Maybe surgery is the only hope for someone > 500 lbs (though for the same money you can spend a month or more at a *really* nice fat farm - it's not like Amber has a job that keeps her from going away awhile - to a place where there is no junk food, your intake is completely controlled, and you are obliged to move a lot. It's at least a jumpstart on normalcy as prep for surgery), I don't know.
These surgeons require someone to lose a token amount of weight (whatever amount) to prove they have willpower and tenacity, but as with the Slaytons and Amber, a lot of the patients fixate on hitting the magic number to get what they want and no more. An hour meeting with a dietician/ nutritionist (even an hour weekly/I have no idea what's standard) is great...and lasts exactly until the second time they pass a McDonald's. It's no wonder so many people eat past the surgery and fail to lose/regain in short order. They are still food-obsessed, see food as the best reward and comfort, and without a Pavlovian setup (i.e., no "hit the magic number -> get what you want," bc all they wanted was the surgery) they are lost when it comes to actually pitching in and developing some discipline and willingness to experience rewiring their dopamine pathways (if that's not technically correct, then take my term as a lay-figure of speech).
(back to present day)
As anyone who has tried to quit a habit or exchange short-term rewards for longer health and contentment knows, there are a lot of layers to the process - the physical habit/associated behaviors, the absence of the hit, the discomfort/panic of space/nothingness when you're used to its being filled, the depression/reality smack due to the lack of excuses for not getting up and doing something other than whatever your habit is, and the effort required to find a better balance, more patience, trust in the process, and grit/perseverance against how you may have been living for decades/life.

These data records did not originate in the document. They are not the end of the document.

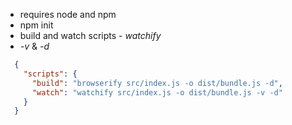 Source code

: + requires node and npm
+ npm init
+ build and watch scripts - *watchify*
+ *-v* & *-d*
```json
  {
    "scripts": {
      "build": "browserify src/index.js -o dist/bundle.js -d",
      "watch": "watchify src/index.js -o dist/bundle.js -v -d"
    }
  }
```
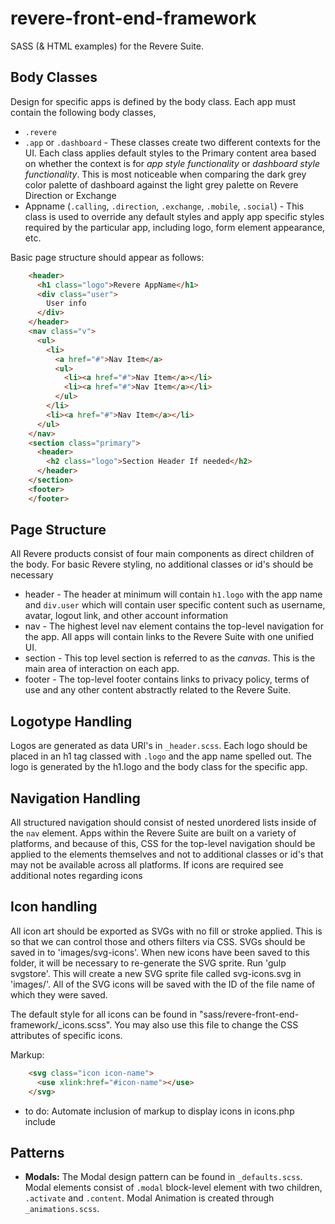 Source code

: # revere-front-end-framework
SASS (&amp; HTML examples) for the Revere Suite.


## Body Classes

Design for specific apps is defined by the body class. Each app must contain the following body classes, 

* `.revere`
* `.app` or `.dashboard` - These classes create two different contexts for the UI. Each class applies default styles to the Primary content area based on whether the context is for _app style functionality_ or _dashboard style functionality_. This is most noticeable when comparing the dark grey color palette of dashboard against the light grey palette on Revere Direction or Exchange
* Appname (`.calling`, `.direction`, `.exchange`, `.mobile`, `.social`) - This class is used to override any default styles and apply app specific styles required by the particular app, including logo, form element appearance, etc.

Basic page structure should appear as follows:

```html
    <header>
      <h1 class="logo">Revere AppName</h1>
      <div class="user">
        User info
      </div>
    </header>
    <nav class="v">
      <ul>
        <li>
          <a href="#">Nav Item</a>
          <ul>
            <li><a href="#">Nav Item</a></li>
            <li><a href="#">Nav Item</a></li>
          </ul>
        </li>
        <li><a href="#">Nav Item</a></li>
      </ul>
    </nav>
    <section class="primary">
      <header>
        <h2 class="logo">Section Header If needed</h2>
      </header>
    </section>
    <footer>
    </footer>
```  
## Page Structure

All Revere products consist of four main components as direct children of the body. For basic Revere styling, no additional classes or id's should be necessary 

* header - The header at minimum will contain `h1.logo` with the app name and `div.user` which will contain user specific content such as username, avatar, logout link, and other account information
* nav - The highest level nav element contains the top-level navigation for the app. All apps will contain links to the Revere Suite with one unified UI. 
* section - This top level section is referred to as the _canvas_. This is the main area of interaction on each app.
* footer - The top-level footer contains links to privacy policy, terms of use and any other content abstractly related to the Revere Suite. 

## Logotype Handling

Logos are generated as data URI's in `_header.scss`. Each logo should be placed in an h1 tag classed with `.logo` and the app name spelled out. The logo is generated by the h1.logo and the body class for the specific app.

## Navigation Handling

All structured navigation should consist of nested unordered lists inside of the `nav` element. Apps within the Revere Suite are built on a variety of platforms, and because of this, CSS for the top-level navigation should be applied to the elements themselves and not to additional classes or id's that may not be available across all platforms. If icons are required see additional notes regarding icons

## Icon handling

All icon art should be exported as SVGs with no fill or stroke applied. This is so that we can control those and others filters via CSS. SVGs should be saved in to 'images/svg-icons'. When new icons have been saved to this folder, it will be necessary to re-generate the SVG sprite. Run 'gulp svgstore'. This will create a new SVG sprite file called svg-icons.svg in 'images/'. All of the SVG icons will be saved with the ID of the file name of which they were saved.

The default style for all icons can be found in "sass/revere-front-end-framework/_icons.scss". You may also use this file to change the CSS attributes of specific icons.

Markup:

```html
    <svg class="icon icon-name">
      <use xlink:href="#icon-name"></use>
    </svg>
```    
  
* to do: Automate inclusion of markup to display icons in icons.php include

## Patterns

* **Modals:** The Modal design pattern can be found in `_defaults.scss`. Modal elements consist of `.modal` block-level element with two children, `.activate` and `.content`. Modal Animation is created through `_animations.scss`. 












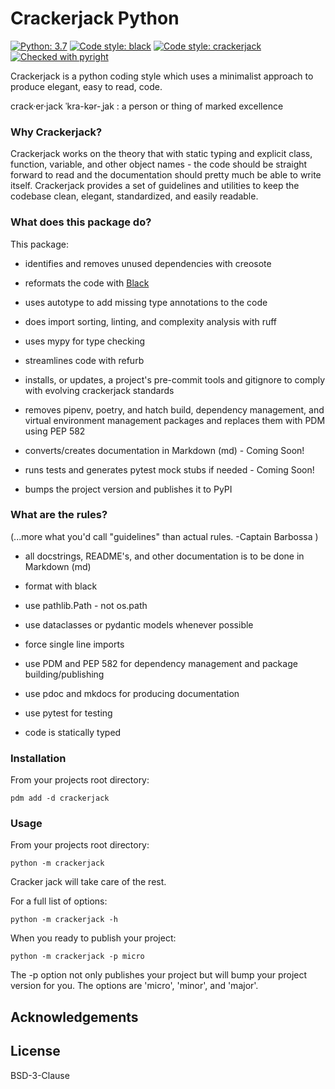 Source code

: # Crackerjack Python

[![Python: 3.7](https://img.shields.io/badge/python-3.11%2B-blue)](https://docs.python.org/3/)
[![Code style: black](https://img.shields.io/badge/code%20style-black-000000.svg)](https://github.com/ambv/black)
[![Code style: crackerjack](https://img.shields.io/badge/code%20style-crackerjack-000042)](https://github.com/lesleslie/crackerjack)
[![Checked with pyright](https://microsoft.github.io/pyright/img/pyright_badge.svg)](https://microsoft.github.io/pyright/)

Crackerjack is a python coding style which uses a minimalist approach to produce elegant, easy to read, code.

crack·​er·​jack ˈkra-kər-ˌjak
: a person or thing of marked excellence

### **Why Crackerjack?**

Crackerjack works on the theory that with static typing and explicit class,
function, variable, and other object names - the code should be
straight forward to read and the documentation should pretty much be able to write
itself. Crackerjack provides a set of guidelines and utilities to keep the codebase clean, elegant, standardized, and
easily readable.

### **What does this package do?**

This package:

- identifies and removes unused dependencies with creosote

- reformats the code with [Black](https://github.com/ambv/black)

- uses autotype to add missing type annotations to the code

- does import sorting, linting, and complexity analysis with ruff

- uses mypy for type checking

- streamlines code with refurb

- installs, or updates, a project's pre-commit tools and gitignore
  to comply with evolving crackerjack standards

- removes pipenv, poetry, and hatch build, dependency management, and virtual environment
  management packages and replaces them with PDM using PEP 582

- converts/creates documentation in Markdown (md) - Coming Soon!

- runs tests and generates pytest mock stubs if needed - Coming Soon!

- bumps the project version and publishes it to PyPI

### **What are the rules?**

(...more what you'd call "guidelines" than actual rules. -Captain Barbossa )

- all docstrings, README's, and other documentation is to be done in Markdown (md)

- format with black

- use pathlib.Path - not os.path

- use dataclasses or pydantic models whenever possible

- force single line imports

- use PDM and PEP 582 for dependency management and package building/publishing

- use pdoc and mkdocs for producing documentation

- use pytest for testing

- code is statically typed

[//]: # (- variable docstrings are supported as outlined in)

[//]: # (  [PEP-224]&#40;https://www.python.org/dev/peps/pep-0224/&#41; as well as the module-level)

[//]: # (  __pdoc__ dictionary &#40;see [pdoc docs]&#40;)

[//]: # (  https://pdoc3.github.io/pdoc/doc/pdoc/#overriding-docstrings-with-__pdoc__&#41;&#41;)


### **Installation**

From your projects root directory:

```pdm add -d crackerjack```

### **Usage**

From your projects root directory:

```python -m crackerjack```

Cracker jack will take care of the rest.

For a full list of options:

```python -m crackerjack -h```

When you ready to publish your project:

``python -m crackerjack -p micro``

The -p option not only publishes your project but will bump your
project version for you. The options are 'micro', 'minor', and 'major'.

## Acknowledgements

## License

BSD-3-Clause

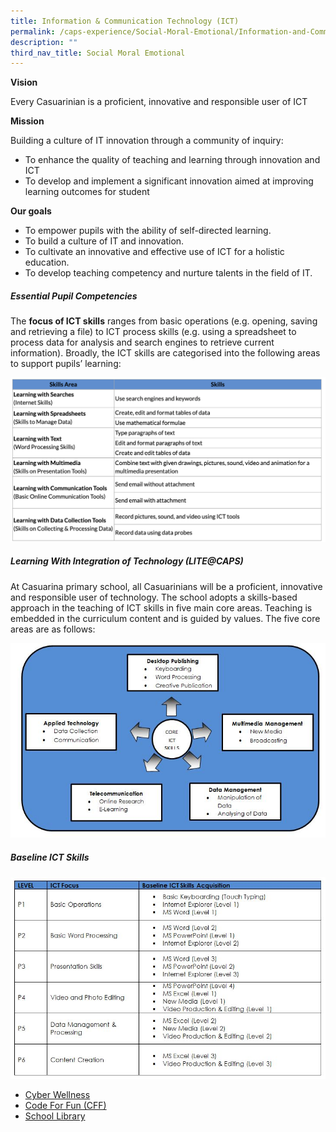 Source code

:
 ```yaml
---
title: Information & Communication Technology (ICT)
permalink: /caps-experience/Social-Moral-Emotional/Information-and-Communication-Technology-ICT/
description: ""
third_nav_title: Social Moral Emotional
---
```

**Vision**

Every Casuarinian is a proficient, innovative and responsible user of ICT

  

**Mission**

Building a culture of IT innovation through a community of inquiry:

*   To enhance the quality of teaching and learning through innovation and ICT
*   To develop and implement a significant innovation aimed at improving learning outcomes for student

  

**Our goals**

  

*   To empower pupils with the ability of self-directed learning.
*   To build a culture of IT and innovation.
*   To cultivate an innovative and effective use of ICT for a holistic education.
*   To develop teaching competency and nurture talents in the field of IT.

##### Essential Pupil Competencies

  

The **focus of ICT skills** ranges from basic operations (e.g. opening, saving and retrieving a file) to ICT process skills (e.g. using a spreadsheet to process data for analysis and search engines to retrieve current information). Broadly, the ICT skills are categorised into the following areas to support pupils’ learning:

![](/images/ict.png)

##### Learning With Integration of Technology (LITE@CAPS)

At Casuarina primary school, all Casuarinians will be a proficient, innovative and responsible user of technology. The school adopts a skills-based approach in the teaching of ICT skills in five main core areas. Teaching is embedded in the curriculum content and is guided by values. The five core areas are as follows:

![](/images/ICT%202.jpeg)

##### Baseline ICT Skills

![](/images/ICT3.jpeg)

- [Cyber Wellness](/ICT/Cyber-Wellness)
- [Code For Fun (CFF)](/ICT/Code-For-Fun-CFF)
- [School Library](/ICT/School-Library) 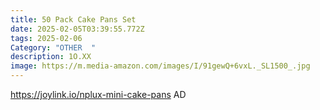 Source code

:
 ```yaml
---
title: 50 Pack Cake Pans Set
date: 2025-02-05T03:39:55.772Z
tags: 2025-02-06
Category: "OTHER  "
description: 1O.XX
image: https://m.media-amazon.com/images/I/91gewQ+6vxL._SL1500_.jpg
---
```

https://joylink.io/nplux-mini-cake-pans   AD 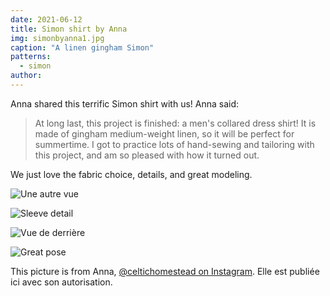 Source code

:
 ```yaml
---
date: 2021-06-12
title: Simon shirt by Anna
img: simonbyanna1.jpg
caption: "A linen gingham Simon"
patterns:
  - simon
author:
---
```


Anna shared this terrific Simon shirt with us! Anna said:

> At long last, this project is finished: a men's collared dress shirt!  It is made of gingham medium-weight linen, so it will be perfect for summertime.  I got to practice lots of hand-sewing and tailoring with this project, and am so pleased with how it turned out.

We just love the fabric choice, details, and great modeling.

![Une autre vue](simonbyanna2.jpg)

![Sleeve detail](simonbyanna3.jpg)

![Vue de derrière](simonbyanna4.jpg)

![Great pose](simonbyanna5.jpg)

<Note>

This picture is from Anna, [@celtichomestead on Instagram](https://www.instagram.com/celtichomestead/). Elle est publiée ici avec son autorisation.

</Note>
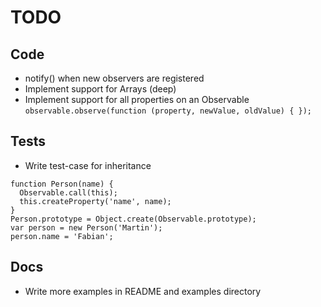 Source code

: # TODO

## Code
- notify() when new observers are registered
- Implement support for Arrays (deep)
- Implement support for all properties on an Observable
`observable.observe(function (property, newValue, oldValue) { });`

## Tests
- Write test-case for inheritance
```
function Person(name) {
  Observable.call(this);
  this.createProperty('name', name);
}
Person.prototype = Object.create(Observable.prototype);
var person = new Person('Martin');
person.name = 'Fabian';
```

## Docs
- Write more examples in README and examples directory
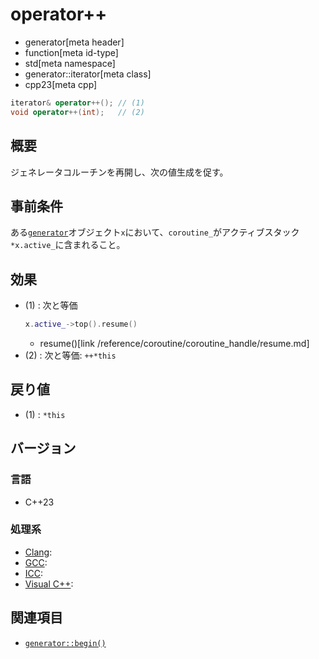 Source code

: # operator++
* generator[meta header]
* function[meta id-type]
* std[meta namespace]
* generator::iterator[meta class]
* cpp23[meta cpp]

```cpp
iterator& operator++(); // (1)
void operator++(int);   // (2)
```

## 概要
ジェネレータコルーチンを再開し、次の値生成を促す。


## 事前条件
ある[`generator`](../../generator.md)オブジェクト`x`において、`coroutine_`がアクティブスタック`*x.active_`に含まれること。


## 効果
- (1) : 次と等価
    ```cpp
    x.active_->top().resume()
    ```
    * resume()[link /reference/coroutine/coroutine_handle/resume.md]
- (2) : 次と等価: `++*this`


## 戻り値
- (1) : `*this`


## バージョン
### 言語
- C++23

### 処理系
- [Clang](/implementation.md#clang):
- [GCC](/implementation.md#gcc):
- [ICC](/implementation.md#icc):
- [Visual C++](/implementation.md#visual_cpp):


## 関連項目
- [`generator::begin()`](../begin.md)

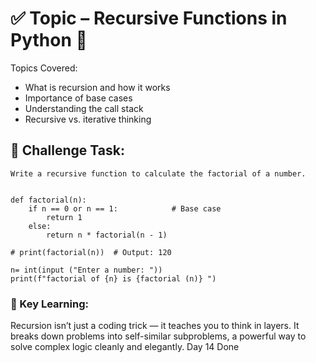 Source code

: # ✅ Topic – Recursive Functions in Python 🔁

  Topics Covered:
-   What is recursion and how it works
-   Importance of base cases
-   Understanding the call stack
-   Recursive vs. iterative thinking

## 🎯 Challenge Task:
    Write a recursive function to calculate the factorial of a number.

```

def factorial(n):
    if n == 0 or n == 1:            # Base case
        return 1
    else:
        return n * factorial(n - 1)

# print(factorial(n))  # Output: 120

n= int(input ("Enter a number: "))
print(f"factorial of {n} is {factorial (n)} ")
```

### 📘 Key Learning:
Recursion isn’t just a coding trick — it teaches you to think in layers.
It breaks down problems into self-similar subproblems, a powerful way to solve complex logic cleanly and elegantly.
Day 14 Done
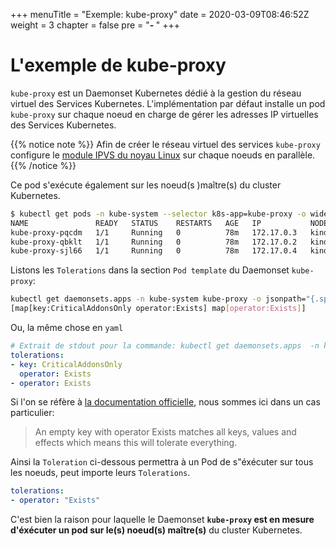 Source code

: +++
menuTitle = "Exemple: kube-proxy"
date = 2020-03-09T08:46:52Z
weight = 3
chapter = false
pre = "<b>- </b>"
+++

# L'exemple de kube-proxy

`kube-proxy` est un Daemonset Kubernetes dédié à la gestion du réseau virtuel des Services Kubernetes. L'implémentation par défaut installe un pod `kube-proxy` sur chaque noeud en charge de gérer les adresses IP virtuelles des Services Kubernetes. 

{{% notice note %}}
Afin de créer le réseau virtuel des services `kube-proxy` configure le [module IPVS du noyau Linux](http://www.linuxvirtualserver.org/software/ipvs.html) sur chaque noeuds en parallèle.
{{% /notice %}}

Ce pod s'exécute également sur les noeud(s )maître(s) du cluster Kubernetes.
```bash
$ kubectl get pods -n kube-system --selector k8s-app=kube-proxy -o wide
NAME               READY   STATUS    RESTARTS   AGE   IP           NODE                 NOMINATED NODE   READINESS GATES
kube-proxy-pqcdm   1/1     Running   0          78m   172.17.0.3   kind-control-plane   <none>           <none>
kube-proxy-qbklt   1/1     Running   0          78m   172.17.0.2   kind-worker2         <none>           <none>
kube-proxy-sjl66   1/1     Running   0          78m   172.17.0.4   kind-worker          <none>           <none>
```

Listons les `Tolerations` dans la section `Pod template` du Daemonset `kube-proxy`:
```bash
kubectl get daemonsets.apps -n kube-system kube-proxy -o jsonpath="{.spec.template.spec.tolerations}"
[map[key:CriticalAddonsOnly operator:Exists] map[operator:Exists]]
```

Ou, la même chose en `yaml`
```yaml
# Extrait de stdout pour la commande: kubectl get daemonsets.apps  -n kube-system kube-proxy -o yaml
tolerations:
- key: CriticalAddonsOnly
  operator: Exists
- operator: Exists
```

Si l'on se réfère à [la documentation officielle](https://kubernetes.io/docs/concepts/configuration/taint-and-toleration/), nous sommes ici dans un cas particulier:

> An empty key with operator Exists matches all keys, values and effects which means this will tolerate everything.

Ainsi la `Toleration` ci-dessous permettra à un Pod de s"éxécuter sur tous les noeuds, peut importe leurs `Tolerations`. 
```yaml
tolerations:
- operator: "Exists"
```

C'est bien la raison pour laquelle le Daemonset **`kube-proxy` est en mesure d'éxécuter un pod sur le(s) noeud(s) maître(s)** du cluster Kubernetes. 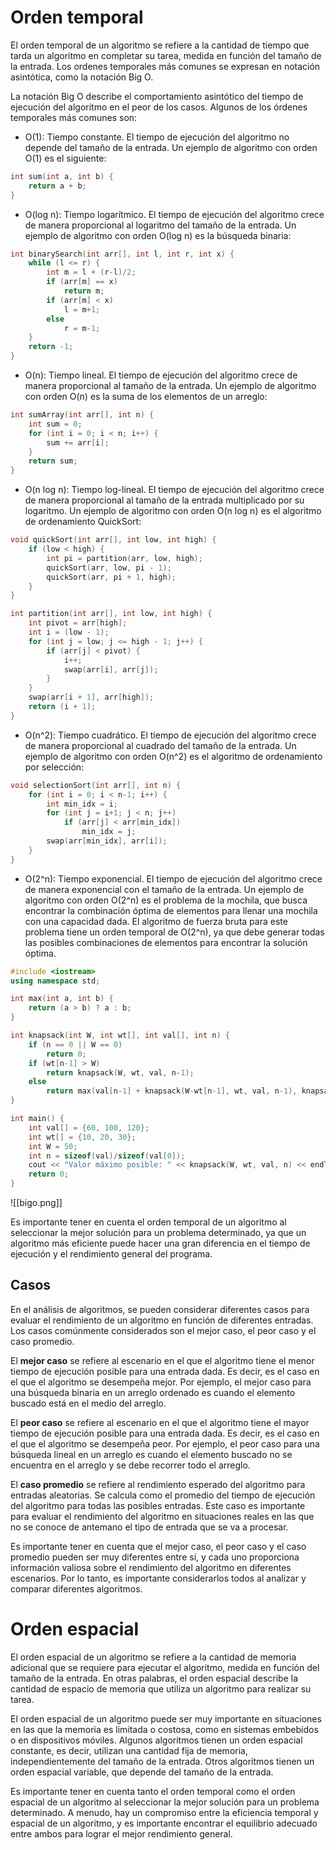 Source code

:# Orden temporal

El orden temporal de un algoritmo se refiere a la cantidad de tiempo que tarda un algoritmo en completar su tarea, medida en función del tamaño de la entrada. Los ordenes temporales más comunes se expresan en notación asintótica, como la notación Big O.

La notación Big O describe el comportamiento asintótico del tiempo de ejecución del algoritmo en el peor de los casos. Algunos de los órdenes temporales más comunes son:

- O(1): Tiempo constante. El tiempo de ejecución del algoritmo no depende del tamaño de la entrada. Un ejemplo de algoritmo con orden O(1) es el siguiente:
  
```c++
int sum(int a, int b) {
    return a + b;
}
```

- O(log n): Tiempo logarítmico. El tiempo de ejecución del algoritmo crece de manera proporcional al logaritmo del tamaño de la entrada. Un ejemplo de algoritmo con orden O(log n) es la búsqueda binaria:

```c++
int binarySearch(int arr[], int l, int r, int x) {
    while (l <= r) {
        int m = l + (r-l)/2;
        if (arr[m] == x)
            return m;
        if (arr[m] < x)
            l = m+1;
        else
            r = m-1;
    }
    return -1;
}
```

- O(n): Tiempo lineal. El tiempo de ejecución del algoritmo crece de manera proporcional al tamaño de la entrada. Un ejemplo de algoritmo con orden O(n) es la suma de los elementos de un arreglo: 
  
```c++
int sumArray(int arr[], int n) {
    int sum = 0;
    for (int i = 0; i < n; i++) {
        sum += arr[i];
    }
    return sum;
}
```

- O(n log n): Tiempo log-lineal. El tiempo de ejecución del algoritmo crece de manera proporcional al tamaño de la entrada multiplicado por su logaritmo. Un ejemplo de algoritmo con orden O(n log n) es el algoritmo de ordenamiento QuickSort:
  
```c++
void quickSort(int arr[], int low, int high) {
    if (low < high) {
        int pi = partition(arr, low, high);
        quickSort(arr, low, pi - 1);
        quickSort(arr, pi + 1, high);
    }
}

int partition(int arr[], int low, int high) {
    int pivot = arr[high];
    int i = (low - 1);
    for (int j = low; j <= high - 1; j++) {
        if (arr[j] < pivot) {
            i++;
            swap(arr[i], arr[j]);
        }
    }
    swap(arr[i + 1], arr[high]);
    return (i + 1);
}
```

- O(n^2): Tiempo cuadrático. El tiempo de ejecución del algoritmo crece de manera proporcional al cuadrado del tamaño de la entrada. Un ejemplo de algoritmo con orden O(n^2) es el algoritmo de ordenamiento por selección:
  
```c++
void selectionSort(int arr[], int n) {
    for (int i = 0; i < n-1; i++) {
        int min_idx = i;
        for (int j = i+1; j < n; j++)
            if (arr[j] < arr[min_idx])
                min_idx = j;
        swap(arr[min_idx], arr[i]);
    }
}
```

- O(2^n): Tiempo exponencial. El tiempo de ejecución del algoritmo crece de manera exponencial con el tamaño de la entrada. Un ejemplo de algoritmo con orden O(2^n) es el problema de la mochila, que busca encontrar la combinación óptima de elementos para llenar una mochila con una capacidad dada. El algoritmo de fuerza bruta para este problema tiene un orden temporal de O(2^n), ya que debe generar todas las posibles combinaciones de elementos para encontrar la solución óptima.
  
```c++
#include <iostream>
using namespace std;

int max(int a, int b) {
    return (a > b) ? a : b;
}

int knapsack(int W, int wt[], int val[], int n) {
    if (n == 0 || W == 0)
        return 0;
    if (wt[n-1] > W)
        return knapsack(W, wt, val, n-1);
    else
        return max(val[n-1] + knapsack(W-wt[n-1], wt, val, n-1), knapsack(W, wt, val, n-1));
}

int main() {
    int val[] = {60, 100, 120};
    int wt[] = {10, 20, 30};
    int W = 50;
    int n = sizeof(val)/sizeof(val[0]);
    cout << "Valor máximo posible: " << knapsack(W, wt, val, n) << endl;
    return 0;
}
```

![[bigo.png]]

Es importante tener en cuenta el orden temporal de un algoritmo al seleccionar la mejor solución para un problema determinado, ya que un algoritmo más eficiente puede hacer una gran diferencia en el tiempo de ejecución y el rendimiento general del programa.

## Casos 

En el análisis de algoritmos, se pueden considerar diferentes casos para evaluar el rendimiento de un algoritmo en función de diferentes entradas. Los casos comúnmente considerados son el mejor caso, el peor caso y el caso promedio.

El **mejor caso** se refiere al escenario en el que el algoritmo tiene el menor tiempo de ejecución posible para una entrada dada. Es decir, es el caso en el que el algoritmo se desempeña mejor. Por ejemplo, el mejor caso para una búsqueda binaria en un arreglo ordenado es cuando el elemento buscado está en el medio del arreglo.

El **peor caso** se refiere al escenario en el que el algoritmo tiene el mayor tiempo de ejecución posible para una entrada dada. Es decir, es el caso en el que el algoritmo se desempeña peor. Por ejemplo, el peor caso para una búsqueda lineal en un arreglo es cuando el elemento buscado no se encuentra en el arreglo y se debe recorrer todo el arreglo.

El **caso promedio** se refiere al rendimiento esperado del algoritmo para entradas aleatorias. Se calcula como el promedio del tiempo de ejecución del algoritmo para todas las posibles entradas. Este caso es importante para evaluar el rendimiento del algoritmo en situaciones reales en las que no se conoce de antemano el tipo de entrada que se va a procesar.

Es importante tener en cuenta que el mejor caso, el peor caso y el caso promedio pueden ser muy diferentes entre sí, y cada uno proporciona información valiosa sobre el rendimiento del algoritmo en diferentes escenarios. Por lo tanto, es importante considerarlos todos al analizar y comparar diferentes algoritmos.

# Orden espacial

El orden espacial de un algoritmo se refiere a la cantidad de memoria adicional que se requiere para ejecutar el algoritmo, medida en función del tamaño de la entrada. En otras palabras, el orden espacial describe la cantidad de espacio de memoria que utiliza un algoritmo para realizar su tarea.

El orden espacial de un algoritmo puede ser muy importante en situaciones en las que la memoria es limitada o costosa, como en sistemas embebidos o en dispositivos móviles. Algunos algoritmos tienen un orden espacial constante, es decir, utilizan una cantidad fija de memoria, independientemente del tamaño de la entrada. Otros algoritmos tienen un orden espacial variable, que depende del tamaño de la entrada.

Es importante tener en cuenta tanto el orden temporal como el orden espacial de un algoritmo al seleccionar la mejor solución para un problema determinado. A menudo, hay un compromiso entre la eficiencia temporal y espacial de un algoritmo, y es importante encontrar el equilibrio adecuado entre ambos para lograr el mejor rendimiento general.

...Amber's response to being told no for now will be telling (well, it's 99% likely she's exactly as always, 1% she digs in deeper). She can have a good cry, acknowledge the disappointment but determine that with or without surgery, she is committed to doing better for herself, with or without it. That would be a mature mindset, one of a person not looking for excuses.
But, right. 99% - and not just, but definitely partly, because she is ALR - this will be the next excuse and rationalization for deciding to live life on a sofa...only it won't be a "decision" in her perspective, but rather it will be another victimization, in this case by the mean dietician who prevented her from a healthy life.